Des alternatives crédibles
Autre sujet prêtant à polémique et qui a été porté par des éditeurs tiers devant la Commission européenne : les risques de position dominante du duo Google-DoubleClick sur le marché de la diffusion d’annonces.
Le groupe Internet acquéreur pourrait augmenter le coût de la diffusion d’annonces pour les intermédiaires rivaux ou forcer les acheteurs d’espaces publicitaires liés aux recherches ou de services d’intermédiation à acheter également les outils de DoubleClick.
Là encore, plus de peur que de mal. Bruxelles estime que le regroupement des deux sociétés dont le développement est clairement orienté vers la publicité en ligne, "ne serait pas en mesure de mettre en œuvre des stratégies visant à marginaliser les concurrents de Google". Car il existe "d'autres outils crédibles" de diffusion d’annonces vers lesquels les clients (éditeurs - annonceurs - réseaux d'annonces) peuvent se tourner. Bruxelles a dans l'esprit des groupes Internet comme Microsoft, Yahoo et AOL.
Google fanfaronne
Les autorités de régulation économique aux Etats-Unis ayant déjà donné leur vert pour ce rapprochement dès décembre 2007, Google vient de diffuser un communiqué de presse triomphant entérinant l'acquisition.

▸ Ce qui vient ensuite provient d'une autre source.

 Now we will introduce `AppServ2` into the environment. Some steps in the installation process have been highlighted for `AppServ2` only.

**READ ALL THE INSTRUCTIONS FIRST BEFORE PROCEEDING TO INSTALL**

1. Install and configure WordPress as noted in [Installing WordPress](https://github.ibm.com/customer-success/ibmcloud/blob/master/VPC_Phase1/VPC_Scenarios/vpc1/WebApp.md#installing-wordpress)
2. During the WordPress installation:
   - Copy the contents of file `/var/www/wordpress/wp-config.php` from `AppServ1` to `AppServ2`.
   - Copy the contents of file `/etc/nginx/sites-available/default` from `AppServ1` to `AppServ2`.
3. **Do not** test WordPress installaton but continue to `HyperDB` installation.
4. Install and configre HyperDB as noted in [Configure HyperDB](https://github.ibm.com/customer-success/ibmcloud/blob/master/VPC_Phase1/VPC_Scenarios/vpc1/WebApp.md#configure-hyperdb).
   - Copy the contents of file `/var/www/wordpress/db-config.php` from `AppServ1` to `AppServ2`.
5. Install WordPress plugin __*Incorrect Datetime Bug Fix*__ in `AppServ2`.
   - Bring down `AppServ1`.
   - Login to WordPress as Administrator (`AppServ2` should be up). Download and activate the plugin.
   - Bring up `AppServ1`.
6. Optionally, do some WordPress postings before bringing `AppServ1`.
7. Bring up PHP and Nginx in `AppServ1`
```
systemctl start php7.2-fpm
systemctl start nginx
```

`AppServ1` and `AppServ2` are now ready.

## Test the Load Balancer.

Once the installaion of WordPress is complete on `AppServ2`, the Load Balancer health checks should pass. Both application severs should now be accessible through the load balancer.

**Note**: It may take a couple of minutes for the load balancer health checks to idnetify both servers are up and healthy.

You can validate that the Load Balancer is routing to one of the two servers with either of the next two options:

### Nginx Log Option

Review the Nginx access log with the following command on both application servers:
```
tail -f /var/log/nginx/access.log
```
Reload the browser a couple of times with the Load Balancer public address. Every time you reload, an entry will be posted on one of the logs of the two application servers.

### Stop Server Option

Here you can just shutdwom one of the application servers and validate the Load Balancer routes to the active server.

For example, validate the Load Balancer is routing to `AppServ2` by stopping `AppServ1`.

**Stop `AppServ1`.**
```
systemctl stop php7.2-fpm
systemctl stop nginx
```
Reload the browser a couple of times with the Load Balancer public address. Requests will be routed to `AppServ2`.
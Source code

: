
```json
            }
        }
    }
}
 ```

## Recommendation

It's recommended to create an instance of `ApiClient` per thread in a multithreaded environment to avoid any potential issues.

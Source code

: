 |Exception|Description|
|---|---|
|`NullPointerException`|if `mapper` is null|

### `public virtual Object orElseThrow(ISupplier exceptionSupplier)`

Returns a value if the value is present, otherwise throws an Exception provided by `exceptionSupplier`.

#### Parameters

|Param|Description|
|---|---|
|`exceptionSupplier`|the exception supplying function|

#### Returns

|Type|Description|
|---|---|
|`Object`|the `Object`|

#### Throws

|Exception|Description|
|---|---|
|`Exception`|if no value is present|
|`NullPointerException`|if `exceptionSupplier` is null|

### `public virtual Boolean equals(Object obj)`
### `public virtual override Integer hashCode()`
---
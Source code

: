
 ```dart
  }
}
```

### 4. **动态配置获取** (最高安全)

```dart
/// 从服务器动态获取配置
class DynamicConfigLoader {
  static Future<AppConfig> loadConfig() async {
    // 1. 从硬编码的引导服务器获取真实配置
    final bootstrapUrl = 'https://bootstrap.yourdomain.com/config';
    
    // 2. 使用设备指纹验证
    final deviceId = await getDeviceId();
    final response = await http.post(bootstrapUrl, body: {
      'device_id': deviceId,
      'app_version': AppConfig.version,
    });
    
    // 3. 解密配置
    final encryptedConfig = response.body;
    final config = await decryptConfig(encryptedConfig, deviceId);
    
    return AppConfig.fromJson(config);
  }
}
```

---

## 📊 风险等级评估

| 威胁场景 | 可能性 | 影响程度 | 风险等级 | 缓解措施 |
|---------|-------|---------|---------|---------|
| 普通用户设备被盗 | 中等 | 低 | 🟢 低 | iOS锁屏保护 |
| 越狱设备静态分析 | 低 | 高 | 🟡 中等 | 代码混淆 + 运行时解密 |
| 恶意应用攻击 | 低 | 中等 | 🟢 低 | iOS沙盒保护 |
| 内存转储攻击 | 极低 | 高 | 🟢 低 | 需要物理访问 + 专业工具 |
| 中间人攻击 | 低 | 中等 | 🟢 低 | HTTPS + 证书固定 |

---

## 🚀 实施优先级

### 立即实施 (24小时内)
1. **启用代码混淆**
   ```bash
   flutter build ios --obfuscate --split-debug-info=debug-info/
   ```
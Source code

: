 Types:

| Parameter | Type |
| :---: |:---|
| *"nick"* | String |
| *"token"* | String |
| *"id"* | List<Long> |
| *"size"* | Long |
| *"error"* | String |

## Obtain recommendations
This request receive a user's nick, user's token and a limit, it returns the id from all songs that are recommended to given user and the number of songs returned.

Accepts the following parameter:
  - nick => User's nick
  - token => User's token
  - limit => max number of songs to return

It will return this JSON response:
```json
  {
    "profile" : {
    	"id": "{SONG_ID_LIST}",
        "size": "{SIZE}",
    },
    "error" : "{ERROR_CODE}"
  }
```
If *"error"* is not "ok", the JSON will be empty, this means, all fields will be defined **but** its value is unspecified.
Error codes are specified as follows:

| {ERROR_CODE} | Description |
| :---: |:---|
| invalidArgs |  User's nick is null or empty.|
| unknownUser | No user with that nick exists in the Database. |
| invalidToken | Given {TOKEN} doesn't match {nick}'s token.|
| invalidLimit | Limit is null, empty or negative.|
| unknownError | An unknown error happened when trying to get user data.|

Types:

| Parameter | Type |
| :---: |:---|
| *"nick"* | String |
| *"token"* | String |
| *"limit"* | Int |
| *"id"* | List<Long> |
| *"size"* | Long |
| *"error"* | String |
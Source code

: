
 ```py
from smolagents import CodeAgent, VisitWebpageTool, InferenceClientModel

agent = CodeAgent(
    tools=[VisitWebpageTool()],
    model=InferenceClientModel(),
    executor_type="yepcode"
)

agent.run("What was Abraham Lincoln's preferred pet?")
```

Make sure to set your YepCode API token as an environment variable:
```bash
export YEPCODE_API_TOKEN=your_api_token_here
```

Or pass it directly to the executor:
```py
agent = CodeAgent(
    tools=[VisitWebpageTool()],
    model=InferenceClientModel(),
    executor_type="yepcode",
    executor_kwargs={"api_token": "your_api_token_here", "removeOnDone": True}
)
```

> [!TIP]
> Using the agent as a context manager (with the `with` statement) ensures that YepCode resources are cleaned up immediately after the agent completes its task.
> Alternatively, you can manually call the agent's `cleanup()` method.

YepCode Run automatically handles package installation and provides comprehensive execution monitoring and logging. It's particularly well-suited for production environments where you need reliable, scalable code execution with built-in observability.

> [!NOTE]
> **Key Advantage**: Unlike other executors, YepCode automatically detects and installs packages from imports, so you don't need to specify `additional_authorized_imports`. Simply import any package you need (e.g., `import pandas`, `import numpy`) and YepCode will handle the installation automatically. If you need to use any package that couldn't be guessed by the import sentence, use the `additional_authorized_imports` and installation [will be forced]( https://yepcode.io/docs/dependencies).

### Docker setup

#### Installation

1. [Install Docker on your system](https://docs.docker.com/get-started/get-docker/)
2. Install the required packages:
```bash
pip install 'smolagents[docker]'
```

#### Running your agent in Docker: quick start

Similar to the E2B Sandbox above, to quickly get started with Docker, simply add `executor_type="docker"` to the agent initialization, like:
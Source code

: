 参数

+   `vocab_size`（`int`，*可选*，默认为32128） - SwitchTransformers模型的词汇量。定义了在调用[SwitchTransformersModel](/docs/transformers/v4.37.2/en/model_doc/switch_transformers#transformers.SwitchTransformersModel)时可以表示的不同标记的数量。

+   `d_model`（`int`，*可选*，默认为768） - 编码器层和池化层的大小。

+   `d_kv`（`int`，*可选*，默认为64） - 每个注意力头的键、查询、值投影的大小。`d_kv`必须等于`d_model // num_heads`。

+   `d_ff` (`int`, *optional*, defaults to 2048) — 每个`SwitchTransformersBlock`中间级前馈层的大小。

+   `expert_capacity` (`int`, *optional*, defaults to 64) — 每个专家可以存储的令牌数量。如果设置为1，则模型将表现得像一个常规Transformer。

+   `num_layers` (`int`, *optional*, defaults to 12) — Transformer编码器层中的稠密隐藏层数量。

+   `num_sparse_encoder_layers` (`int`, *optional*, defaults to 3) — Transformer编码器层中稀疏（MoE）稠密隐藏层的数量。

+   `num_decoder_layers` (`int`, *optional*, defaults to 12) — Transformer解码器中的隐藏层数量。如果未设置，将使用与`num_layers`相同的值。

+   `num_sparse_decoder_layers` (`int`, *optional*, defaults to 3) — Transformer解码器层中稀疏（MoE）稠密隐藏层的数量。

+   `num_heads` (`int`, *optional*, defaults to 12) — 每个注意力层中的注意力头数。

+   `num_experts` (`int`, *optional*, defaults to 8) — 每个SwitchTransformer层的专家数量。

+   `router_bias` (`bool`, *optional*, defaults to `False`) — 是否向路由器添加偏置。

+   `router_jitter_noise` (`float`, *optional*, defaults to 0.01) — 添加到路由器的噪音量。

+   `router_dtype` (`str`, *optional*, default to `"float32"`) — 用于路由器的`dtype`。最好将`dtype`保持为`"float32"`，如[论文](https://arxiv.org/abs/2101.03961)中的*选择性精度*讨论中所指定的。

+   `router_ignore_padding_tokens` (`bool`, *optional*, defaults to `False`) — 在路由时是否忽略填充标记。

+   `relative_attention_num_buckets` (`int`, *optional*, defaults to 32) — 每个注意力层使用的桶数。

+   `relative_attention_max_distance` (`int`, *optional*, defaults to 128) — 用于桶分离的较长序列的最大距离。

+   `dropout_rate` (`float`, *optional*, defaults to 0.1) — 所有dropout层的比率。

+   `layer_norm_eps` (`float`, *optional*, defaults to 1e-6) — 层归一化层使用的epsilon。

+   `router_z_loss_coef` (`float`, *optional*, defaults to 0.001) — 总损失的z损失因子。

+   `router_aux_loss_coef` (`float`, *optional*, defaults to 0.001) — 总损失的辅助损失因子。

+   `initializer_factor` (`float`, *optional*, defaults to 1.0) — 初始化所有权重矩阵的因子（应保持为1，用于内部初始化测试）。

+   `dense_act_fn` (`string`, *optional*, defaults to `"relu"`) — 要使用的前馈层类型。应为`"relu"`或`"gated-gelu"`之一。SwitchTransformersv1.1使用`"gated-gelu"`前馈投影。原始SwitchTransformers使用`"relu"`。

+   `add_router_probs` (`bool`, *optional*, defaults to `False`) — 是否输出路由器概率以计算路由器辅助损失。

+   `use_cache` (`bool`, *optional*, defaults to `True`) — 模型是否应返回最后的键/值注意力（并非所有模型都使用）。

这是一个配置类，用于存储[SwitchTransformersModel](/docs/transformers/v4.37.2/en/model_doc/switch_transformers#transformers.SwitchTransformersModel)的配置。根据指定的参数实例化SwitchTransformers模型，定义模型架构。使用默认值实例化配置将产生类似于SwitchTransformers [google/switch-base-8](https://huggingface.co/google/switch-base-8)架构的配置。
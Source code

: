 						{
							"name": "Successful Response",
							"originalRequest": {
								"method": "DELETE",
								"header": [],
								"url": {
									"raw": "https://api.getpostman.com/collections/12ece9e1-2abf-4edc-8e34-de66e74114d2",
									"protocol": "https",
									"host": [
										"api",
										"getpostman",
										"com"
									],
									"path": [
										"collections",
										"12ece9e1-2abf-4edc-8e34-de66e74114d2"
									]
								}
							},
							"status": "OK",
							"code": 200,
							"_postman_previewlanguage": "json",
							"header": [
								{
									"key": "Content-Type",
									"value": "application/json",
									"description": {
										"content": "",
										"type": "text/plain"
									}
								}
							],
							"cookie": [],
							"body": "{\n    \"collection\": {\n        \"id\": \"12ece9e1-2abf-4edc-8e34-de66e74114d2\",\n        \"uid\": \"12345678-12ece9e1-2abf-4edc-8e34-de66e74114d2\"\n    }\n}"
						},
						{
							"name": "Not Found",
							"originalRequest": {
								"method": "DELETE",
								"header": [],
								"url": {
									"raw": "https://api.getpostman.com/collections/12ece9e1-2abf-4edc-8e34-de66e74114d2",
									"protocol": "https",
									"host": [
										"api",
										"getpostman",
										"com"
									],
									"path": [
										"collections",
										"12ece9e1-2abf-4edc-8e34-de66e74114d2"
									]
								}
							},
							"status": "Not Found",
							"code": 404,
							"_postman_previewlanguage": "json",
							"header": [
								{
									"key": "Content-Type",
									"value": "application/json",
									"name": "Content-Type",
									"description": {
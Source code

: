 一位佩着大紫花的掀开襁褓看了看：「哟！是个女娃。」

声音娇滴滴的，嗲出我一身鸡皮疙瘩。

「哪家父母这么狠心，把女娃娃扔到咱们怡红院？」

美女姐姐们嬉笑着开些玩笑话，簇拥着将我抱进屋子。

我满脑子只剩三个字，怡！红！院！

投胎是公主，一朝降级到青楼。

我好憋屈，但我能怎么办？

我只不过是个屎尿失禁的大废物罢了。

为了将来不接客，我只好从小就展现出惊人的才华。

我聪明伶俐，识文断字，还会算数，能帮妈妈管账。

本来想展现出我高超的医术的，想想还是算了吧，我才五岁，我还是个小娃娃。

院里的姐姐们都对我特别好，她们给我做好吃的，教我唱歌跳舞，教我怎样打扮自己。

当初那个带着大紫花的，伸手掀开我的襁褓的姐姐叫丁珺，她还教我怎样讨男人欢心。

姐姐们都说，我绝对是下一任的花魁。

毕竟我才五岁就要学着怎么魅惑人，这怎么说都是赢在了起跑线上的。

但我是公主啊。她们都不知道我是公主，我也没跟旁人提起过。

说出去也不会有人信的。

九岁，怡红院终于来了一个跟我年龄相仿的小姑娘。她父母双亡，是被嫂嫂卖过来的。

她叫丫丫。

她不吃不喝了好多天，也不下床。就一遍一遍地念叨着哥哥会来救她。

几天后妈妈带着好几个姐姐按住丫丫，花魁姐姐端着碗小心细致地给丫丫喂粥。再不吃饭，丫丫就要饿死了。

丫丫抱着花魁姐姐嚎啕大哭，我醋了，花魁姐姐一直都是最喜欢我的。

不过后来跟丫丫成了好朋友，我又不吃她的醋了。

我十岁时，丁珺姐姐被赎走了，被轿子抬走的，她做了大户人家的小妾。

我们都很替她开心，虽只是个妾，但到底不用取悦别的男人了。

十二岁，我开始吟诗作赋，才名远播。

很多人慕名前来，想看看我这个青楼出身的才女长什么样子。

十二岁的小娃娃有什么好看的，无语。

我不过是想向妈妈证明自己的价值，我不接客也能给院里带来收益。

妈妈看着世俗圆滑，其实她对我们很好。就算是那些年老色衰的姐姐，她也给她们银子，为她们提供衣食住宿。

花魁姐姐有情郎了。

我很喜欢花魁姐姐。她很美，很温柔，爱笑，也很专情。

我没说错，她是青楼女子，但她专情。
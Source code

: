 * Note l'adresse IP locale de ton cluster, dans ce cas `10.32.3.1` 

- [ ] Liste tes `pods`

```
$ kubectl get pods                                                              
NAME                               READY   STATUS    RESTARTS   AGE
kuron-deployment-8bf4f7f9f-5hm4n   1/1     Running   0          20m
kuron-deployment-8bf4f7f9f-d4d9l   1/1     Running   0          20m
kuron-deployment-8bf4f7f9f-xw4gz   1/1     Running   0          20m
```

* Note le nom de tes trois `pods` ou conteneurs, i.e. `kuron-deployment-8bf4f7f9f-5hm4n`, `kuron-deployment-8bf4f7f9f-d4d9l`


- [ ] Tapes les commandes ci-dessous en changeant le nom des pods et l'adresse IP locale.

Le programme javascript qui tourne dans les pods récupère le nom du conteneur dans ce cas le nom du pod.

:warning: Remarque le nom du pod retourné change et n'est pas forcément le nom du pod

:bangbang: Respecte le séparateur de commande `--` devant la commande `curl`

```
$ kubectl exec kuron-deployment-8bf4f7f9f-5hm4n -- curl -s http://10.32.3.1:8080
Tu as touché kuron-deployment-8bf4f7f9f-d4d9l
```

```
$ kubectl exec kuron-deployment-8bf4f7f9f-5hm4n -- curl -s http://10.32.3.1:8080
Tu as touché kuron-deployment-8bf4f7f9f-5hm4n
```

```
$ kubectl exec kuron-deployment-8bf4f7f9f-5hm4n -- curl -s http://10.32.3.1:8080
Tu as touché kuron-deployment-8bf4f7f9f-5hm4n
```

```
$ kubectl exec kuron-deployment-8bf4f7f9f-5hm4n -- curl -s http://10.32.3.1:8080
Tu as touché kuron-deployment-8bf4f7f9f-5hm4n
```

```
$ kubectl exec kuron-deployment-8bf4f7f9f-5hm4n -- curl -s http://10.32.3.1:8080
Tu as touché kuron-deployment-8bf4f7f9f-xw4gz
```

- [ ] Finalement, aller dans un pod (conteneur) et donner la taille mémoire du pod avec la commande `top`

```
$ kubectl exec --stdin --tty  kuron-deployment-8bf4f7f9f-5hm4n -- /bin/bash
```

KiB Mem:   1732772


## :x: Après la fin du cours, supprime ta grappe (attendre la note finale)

"Avec DoubleClick, Google dispose de la plate-forme leader d'affichage de publicité en ligne, qui nous permettra de délivrer rapidement au marché des avancées dans les technologies et les infrastructures", a déclaré Eric Schmidt, CEO de Google.
L'annonce initiale de ce rapprochement remonte à avril 2007. Le moteur de recherche avait alors dévoilé son intention de racheter DoubleClick pour un montant de 3,1 milliards de dollars (2,2 milliards d’euros).